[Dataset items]
+ + + +

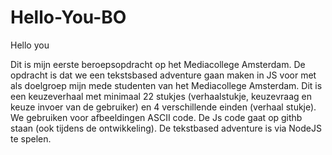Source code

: # Hello-You-BO

Hello you

Dit is mijn eerste beroepsopdracht op het Mediacollege Amsterdam. De opdracht is dat we een tekstsbased adventure gaan maken in JS voor met als doelgroep mijn mede studenten van het Mediacollege Amsterdam.
Dit is een keuzeverhaal met minimaal 22 stukjes (verhaalstukje, keuzevraag en keuze invoer van de gebruiker) en 4 verschillende einden (verhaal stukje). 
We gebruiken voor afbeeldingen ASCII code.
De Js code gaat op githb staan (ook tijdens de ontwikkeling).
De tekstbased adventure is via NodeJS te spelen.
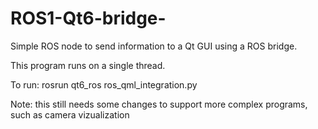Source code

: # ROS1-Qt6-bridge-

Simple ROS node to send information to a Qt GUI using a ROS bridge.

This program runs on a single thread.

To run: rosrun qt6_ros ros_qml_integration.py

Note: this still needs some changes to support more complex programs, such as camera vizualization

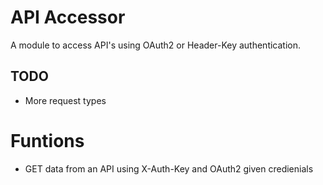 # API Accessor
A module to access API's using OAuth2 or Header-Key authentication.

## TODO
* More request types

# Funtions
* GET data from an API using X-Auth-Key and OAuth2 given credienials

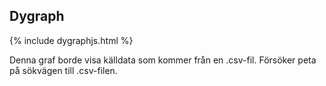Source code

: ## Dygraph

{% include dygraphjs.html %}

Denna graf borde visa källdata som kommer från en .csv-fil. Försöker peta på sökvägen till .csv-filen.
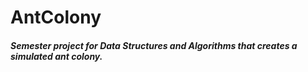 # AntColony

<b><h5>Semester project for Data Structures and Algorithms that creates a simulated ant colony.</b></h5>
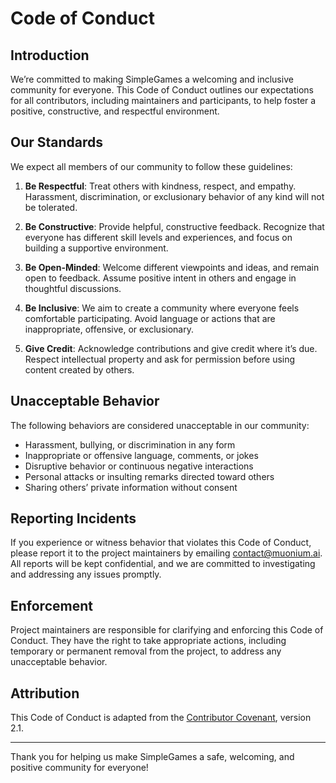 
# Code of Conduct

## Introduction

We’re committed to making SimpleGames a welcoming and inclusive community for everyone. This Code of Conduct outlines our expectations for all contributors, including maintainers and participants, to help foster a positive, constructive, and respectful environment.

## Our Standards

We expect all members of our community to follow these guidelines:

1. **Be Respectful**: Treat others with kindness, respect, and empathy. Harassment, discrimination, or exclusionary behavior of any kind will not be tolerated.

2. **Be Constructive**: Provide helpful, constructive feedback. Recognize that everyone has different skill levels and experiences, and focus on building a supportive environment.

3. **Be Open-Minded**: Welcome different viewpoints and ideas, and remain open to feedback. Assume positive intent in others and engage in thoughtful discussions.

4. **Be Inclusive**: We aim to create a community where everyone feels comfortable participating. Avoid language or actions that are inappropriate, offensive, or exclusionary.

5. **Give Credit**: Acknowledge contributions and give credit where it’s due. Respect intellectual property and ask for permission before using content created by others.

## Unacceptable Behavior

The following behaviors are considered unacceptable in our community:

- Harassment, bullying, or discrimination in any form
- Inappropriate or offensive language, comments, or jokes
- Disruptive behavior or continuous negative interactions
- Personal attacks or insulting remarks directed toward others
- Sharing others’ private information without consent

## Reporting Incidents

If you experience or witness behavior that violates this Code of Conduct, please report it to the project maintainers by emailing [contact@muonium.ai](mailto:senthil@muonium.ai). All reports will be kept confidential, and we are committed to investigating and addressing any issues promptly.

## Enforcement

Project maintainers are responsible for clarifying and enforcing this Code of Conduct. They have the right to take appropriate actions, including temporary or permanent removal from the project, to address any unacceptable behavior.

## Attribution

This Code of Conduct is adapted from the [Contributor Covenant](https://www.contributor-covenant.org/), version 2.1.

---

Thank you for helping us make SimpleGames a safe, welcoming, and positive community for everyone!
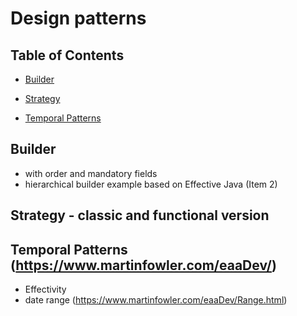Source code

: # Design patterns

## Table of Contents

- [Builder](#builder)

- [Strategy](#strategy)

- [Temporal Patterns](#temporal-patterns)

## Builder
  - with order and mandatory fields
  - hierarchical builder example based on Effective Java (Item  2)
  
## Strategy - classic and functional version 

## Temporal Patterns (https://www.martinfowler.com/eaaDev/)
  - Effectivity 
  - date range (https://www.martinfowler.com/eaaDev/Range.html) 
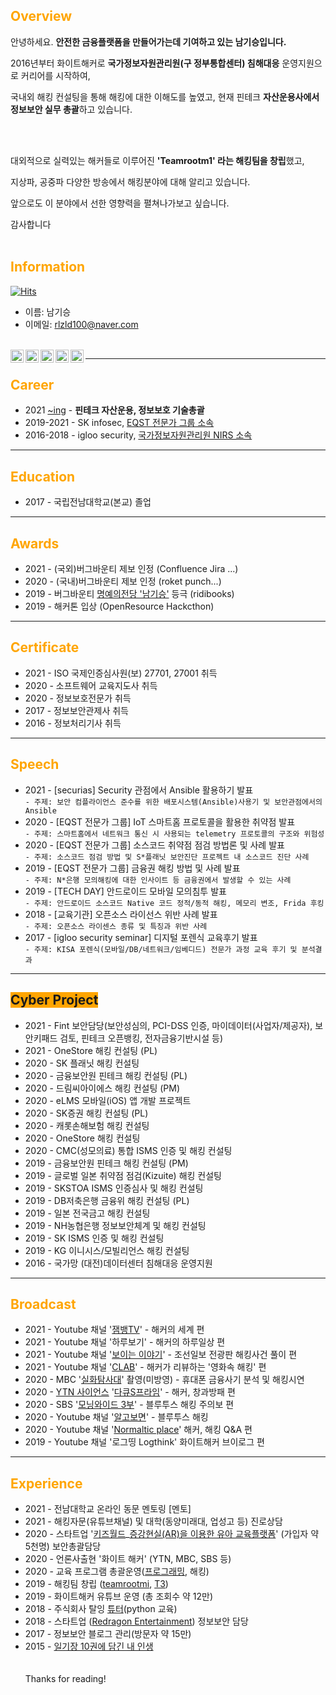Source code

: ## <span style="color:Orange">Overview</span>
<p></p>
<p>안녕하세요. <b>안전한 금융플랫폼을 만들어가는데 기여하고 있는 남기승입니다.</b></p>
<p>2016년부터 화이트해커로 <b>국가정보자원관리원(구 정부통합센터) 침해대응</b> 운영지원으로 커리어를 시작하여,</p>
<p>국내외 해킹 컨설팅을 통해 해킹에 대한 이해도를 높였고, 현재 핀테크 <b>자산운용사에서 정보보안 실무 총괄</b>하고 있습니다.</p>
<br></br>
<p>대외적으로 실력있는 해커들로 이루어진 <b>'Teamrootm1' 라는 해킹팀을 창립</b>했고,</p>
<p>지상파, 공중파 다양한 방송에서 해킹분야에 대해 알리고 있습니다.</p>
<p>앞으로도 이 분야에서 선한 영향력을 펼쳐나가보고 싶습니다.</p>
감사합니다
<br></br>

## <span style="color:Orange">Information</span>

[![Hits](https://hits.seeyoufarm.com/api/count/incr/badge.svg?url=https%3A%2F%2Fgithub.com%2Fnamkiseung&count_bg=%2379C83D&title_bg=%23555555&icon=&icon_color=%23E7E7E7&title=hits&edge_flat=false)](https://hits.seeyoufarm.com)
<br>
* 이름: 남기승
* 이메일: rlzld100@naver.com
<br>
<a href="https://twitter.com/nam_ki_">
  <img align="left" alt="Namki Twitter" width="21px" src="https://github.com/namkiseung/namkiseung.github.io/blob/master/svg/twitter.svg" />
</a>
<a href="https://www.linkedin.com/in/nam-ki-3676b916a/">
  <img align="left" alt="Namki Linkdin" width="21px" src="https://github.com/namkiseung/namkiseung.github.io/blob/master/svg/linkedin.svg" />
</a>
<a href="https://www.instagram.com/namkiu/">
  <img align="left" alt="Namki Instagram" width="21px" src="https://github.com/namkiseung/namkiseung.github.io/blob/master/svg/instagram.svg" />
</a>
<a href="https://www.facebook.com/kiseung.nam.3/">
  <img align="left" alt="Namki Facebook" width="21px" src="https://github.com/namkiseung/namkiseung.github.io/blob/master/svg/facebook.svg" />
</a>
<a href="https://www.youtube.com/channel/UC2r7CQea5SS57juOk8DDqwg">
  <img align="left" alt="Namki Facebook" width="21px" src="https://github.com/namkiseung/namkiseung.github.io/blob/master/svg/youtube.svg"  />
</a>


******************
## <span style="color:Orange">Career</span>

* 2021 [~ing](https://atom-hydrangea-e48.notion.site/d4e613b6941242cd956fae723c825d68) - **핀테크 자산운용, 정보보호 기술총괄**
* 2019-2021 - SK infosec, [EQST 전문가 그룹 소속](https://infosec.adtcaps.co.kr/business/expert/eqst.do)
* 2016-2018 - igloo security, [국가정보자원관리원 NIRS 소속](https://www.nirs.go.kr/index.jsp)

******************
## <span style="color:Orange">Education</span>

* 2017 - 국립전남대학교(본교) 졸업

******************
## <span style="color:Orange">Awards</span>

* 2021 - (국외)버그바운티 제보 인정 (Confluence Jira ...)
* 2020 - (국내)버그바운티 제보 인정 (roket punch...)
* 2019 - 버그바운티 <a href="https://ridi.dev/hall-of-fame">명예의전당 '남기승'</a> 등극 (ridibooks)
* 2019 - 해커톤 입상 (OpenResource Hackcthon)

******************
## <span style="color:Orange">Certificate</span>

* 2021 - ISO 국제인증심사원(보) 27701, 27001 취득
* 2020 - 소프트웨어 교육지도사 취득
* 2020 - 정보보호전문가 취득
* 2017 - 정보보안관제사 취득
* 2016 - 정보처리기사 취득

******************
## <span style="color:Orange">Speech</span> 

* 2021 - [securias] Security 관점에서 Ansible 활용하기 발표<br>
`- 주제: 보안 컴플라이언스 준수를 위한 배포시스템(Ansible)사용기 및 보안관점에서의 Ansible`
* 2020 - [EQST 전문가 그룹] IoT 스마트홈 프로토콜을 활용한 취약점 발표 <br>
`- 주제: 스마트홈에서 네트워크 통신 시 사용되는 telemetry 프로토콜의 구조와 위험성`
* 2020 - [EQST 전문가 그룹] 소스코드 취약점 점검 방법론 및 사례 발표 <br>
`- 주제: 소스코드 점검 방법 및 S*플래닛 보안진단 프로젝트 내 소스코드 진단 사례`
* 2019 - [EQST 전문가 그룹] 금융권 해킹 방법 및 사례 발표<br>
`- 주제: N*은행 모의해킹에 대한 인사이트 등 금융권에서 발생할 수 있는 사례 `
* 2019 - [TECH DAY] 안드로이드 모바일 모의침투 발표<br>
`- 주제: 안드로이드 소스코드 Native 코드 정적/동적 해킹, 메모리 변조, Frida 후킹`
* 2018 - [교육기관] 오픈소스 라이선스 위반 사례 발표 <br>
`- 주제: 오픈소스 라이센스 종류 및 특징과 위반 사례`
* 2017 - [igloo security seminar] 디지털 포렌식 교육후기 발표 <br>
`- 주제: KISA 포렌식(모바일/DB/네트워크/임베디드) 전문가 과정 교육 후기 및 분석결과`

******************
## <span style="background:Orange">Cyber Project</span> 

* 2021 - Fint 보안담당(보안성심의, PCI-DSS 인증, 마이데이터(사업자/제공자), 보안키패드 검토, 핀테크 오픈뱅킹, 전자금융기반시설 등)
* 2021 - OneStore 해킹 컨설팅 (PL)
* 2020 - SK 플래닛 해킹 컨설팅
* 2020 - 금융보안원 핀테크 해킹 컨설팅 (PL)
* 2020 - 드림씨아이에스 해킹 컨설팅 (PM)
* 2020 - eLMS 모바일(iOS) 앱 개발 프로젝트 
* 2020 - SK증권 해킹 컨설팅 (PL)
* 2020 - 캐롯손해보험 해킹 컨설팅
* 2020 - OneStore 해킹 컨설팅
* 2020 - CMC(성모의료) 통합 ISMS 인증 및 해킹 컨설팅
* 2019 - 금융보안원 핀테크 해킹 컨설팅 (PM)
* 2019 - 글로벌 일본 취약점 점검(Kizuite) 해킹 컨설팅
* 2019 - SKSTOA ISMS 인증심사 및 해킹 컨설팅
* 2019 - DB저축은행 금융위 해킹 컨설팅 (PL)
* 2019 - 일본 전국금고 해킹 컨설팅
* 2019 - NH농협은행 정보보안체계 및 해킹 컨설팅
* 2019 - SK ISMS 인증 및 해킹 컨설팅
* 2019 - KG 이니시스/모빌리언스 해킹 컨설팅
* 2016 - 국가망 (대전)데이터센터 침해대응 운영지원


******************
## <span style="color:Orange">Broadcast</span>

*	2021 - Youtube 채널 '[잼뱅TV](https://www.youtube.com/channel/UCLE8p8wtDGSNEPv2w0OG8yg)' - 해커의 세계 편
*	2021 - Youtube 채널 '하루보기' - 해커의 하루일상 편
*	2021 - Youtube 채널 '[보이는 이야기](https://www.youtube.com/channel/UCoCvTlU0KpNYwnMIgs7MPrA/about)' - 조선일보 전광판 해킹사건 풀이 편
*	2021 - Youtube 채널 '[CLAB](https://www.youtube.com/watch?v=AgYKmaAY21k&feature=youtu.be)' - 해커가 리뷰하는 '영화속 해킹' 편
*	2020 - MBC '[실화탐사대](http://program.imbc.com/truestory)' 촬영(미방영) - 휴대폰 금융사기 분석 및 해킹시연
*	2020 - [YTN 사이언스](https://science.ytn.co.kr/) '[다큐S프라임](https://www.youtube.com/user/ytnscience/about)' - 해커, 창과방패 편
*	2020 - SBS '[모닝와이드 3부](http://allvod.sbs.co.kr/allvod/vodEndPage.do?mdaId=22000384425)' - 블루투스 해킹 주의보 편
*	2020 - Youtube 채널 '[알고보면](https://www.youtube.com/channel/UCcvoEIMXccTzYbxzmogTTlg/about)' - 블루투스 해킹
*	2020 - Youtube 채널 '[Normaltic place](https://www.youtube.com/c/NormalticPlace/about)' 해커, 해킹 Q&A 편
* 2019 - Youtube 채널 '로그띵 Logthink' 화이트해커 브이로그 편

******************
## <span style="color:Orange">Experience</span>

* 2021 - 전남대학교 온라인 동문 멘토링 [멘토]
* 2021 - 해킹자문(유튜브채널) 및 대학(동양미래대, 업성고 등) 진로상담
* 2020 - 스타트업 '[키즈월드](https://apktada.com/app/com.OFFWORLD.GPGStest)_[증강현실(AR)을 이용한 유아 교육플랫폼](http://webcache.googleusercontent.com/search?q=cache:4W14q2s0OF0J:www.ricee.or.kr/www/caps_center_detail/33/%3Fstate%3DV%26seq%3DQNjeRPAt5Ag%3D%26sch1%3D4GHzUdmDYI0%3D%26sch2%3D%26sch3%3D%26sch4%3D%26sch5%3D6mucGojVMTM%3D%26sch6%3D+&cd=1&hl=ko&ct=clnk&gl=kr)' (가입자 약 5천명) 보안총괄담당
* 2020 - 언론사출현 '화이트 해커' (YTN, MBC, SBS 등)
* 2020 - 교육 프로그램 총괄운영([프로그래밍](https://www.notion.so/LEG-GODT-Python-10582915728e48a0856b386524eab179), 해킹)
* 2019 - 해킹팀 창립 ([teamrootmi](https://www.facebook.com/TeamRootmi), [T3](https://velog.io/@try3verything))
* 2019 - 화이트해커 유튜브 운영 (총 조회수 약 12만)
* 2018 - 주식회사 탈잉 [튜터](https://taling.me/Talent/Detail/8350)(python 교육)
* 2018 - 스타트업 ([Redragon Entertainment](https://www.notion.so/78b917b59ad04528b792d8f95b7d1e20)) 정보보안 담당
* 2017 - 정보보안 블로그 관리(방문자 약 15만)
* 2015 - [일기장 10권에 담긴 내 인생](http://press.cnumedia.com/news/articleView.html?idxno=13013)
<br><br><br>
Thanks for reading!
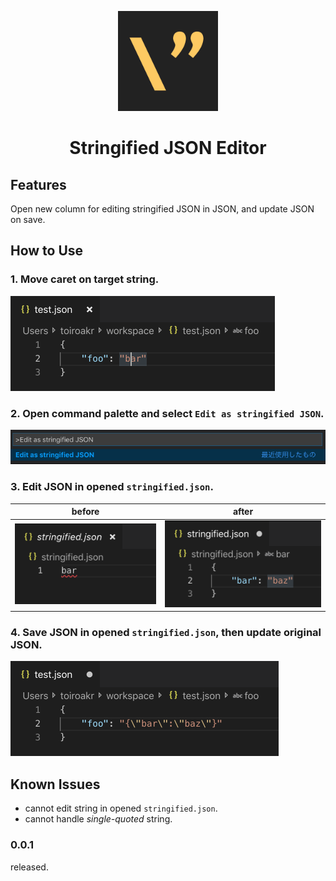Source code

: <div align="center">
  <div style="width: 160px">

  ![icon](./assets/icon.png)
  </div>

  # Stringified JSON Editor
</div>


## Features
Open new column for editing stringified JSON in JSON, and update JSON on save.

## How to Use
### 1. Move caret on target string.
![caret_on_target](./assets/caret_on_target.png)
### 2. Open command palette and select `Edit as stringified JSON`.
![select_command](./assets/select_command.png)
### 3. Edit JSON in opened `stringified.json`.
|  before  |  after  |
| :----: | :----: |
|  ![edit_stringified_before](./assets/edit_stringified_before.png)  | ![edit_stringified_after](./assets/edit_stringified_after.png)  |
### 4. Save JSON in opened `stringified.json`, then update original JSON.
![save_stringified](./assets/save_stringified.png)


## Known Issues
- cannot edit string in opened `stringified.json`.
- cannot handle *single-quoted* string.

### 0.0.1

released.
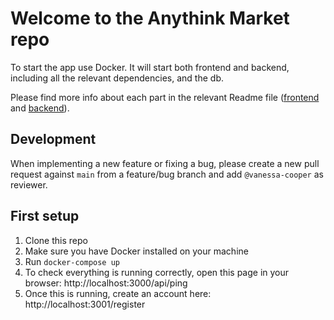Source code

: # Welcome to the Anythink Market repo

To start the app use Docker. It will start both frontend and backend, including all the relevant dependencies, and the db.

Please find more info about each part in the relevant Readme file ([frontend](frontend/readme.md) and [backend](backend/README.md)).

## Development

When implementing a new feature or fixing a bug, please create a new pull request against `main` from a feature/bug branch and add `@vanessa-cooper` as reviewer.

## First setup

1. Clone this repo
2. Make sure you have Docker installed on your machine
3. Run `docker-compose up`
4. To check everything is running correctly, open this page in your browser: http://localhost:3000/api/ping
5. Once this is running, create an account here: http://localhost:3001/register
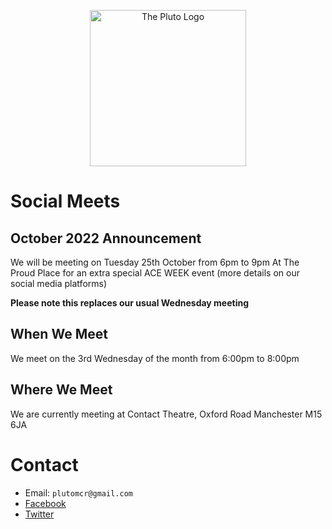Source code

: <p align="center">
    <img style="border:none; box-shadow: none;" src="https://raw.githubusercontent.com/plutomcr/plutomcr.github.io/main/Pluto%20logo%20flat%202000px.png" alt="The Pluto Logo" width="250px"/>
</p>

# Social Meets

## October 2022 Announcement

We will be meeting on Tuesday 25th October from 6pm to 9pm
At  The Proud Place
for an extra special ACE WEEK event
(more details on our social media platforms)

**Please note this replaces our usual Wednesday meeting**

## When We Meet
We meet on the 3rd Wednesday of the month from 6:00pm to 8:00pm

## Where We Meet
We are currently meeting at Contact Theatre, Oxford Road
Manchester M15 6JA

# Contact

* Email: `plutomcr@gmail.com`
* [Facebook](https://www.facebook.com/PlutoMCR)
* [Twitter](https://twitter.com/PlutoMCR)

<script>
    $('#forkme_banner').remove()
    
    var checkExist = setInterval(function() {
       if ($('span.ribbon-inner > p').length) {
          $('span.ribbon-inner > p').html("&nbsp;");
          clearInterval(checkExist);
       }
    }, 100);
</script>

+ + + +

Gather each line from the entries above that includes the word "프로젝트".

— RESPONSE —
`- 주제: 소스코드 점검 방법 및 S*플래닛 보안진단 프로젝트 내 소스코드 진단 사례`
* 2020 - eLMS 모바일(iOS) 앱 개발 프로젝트 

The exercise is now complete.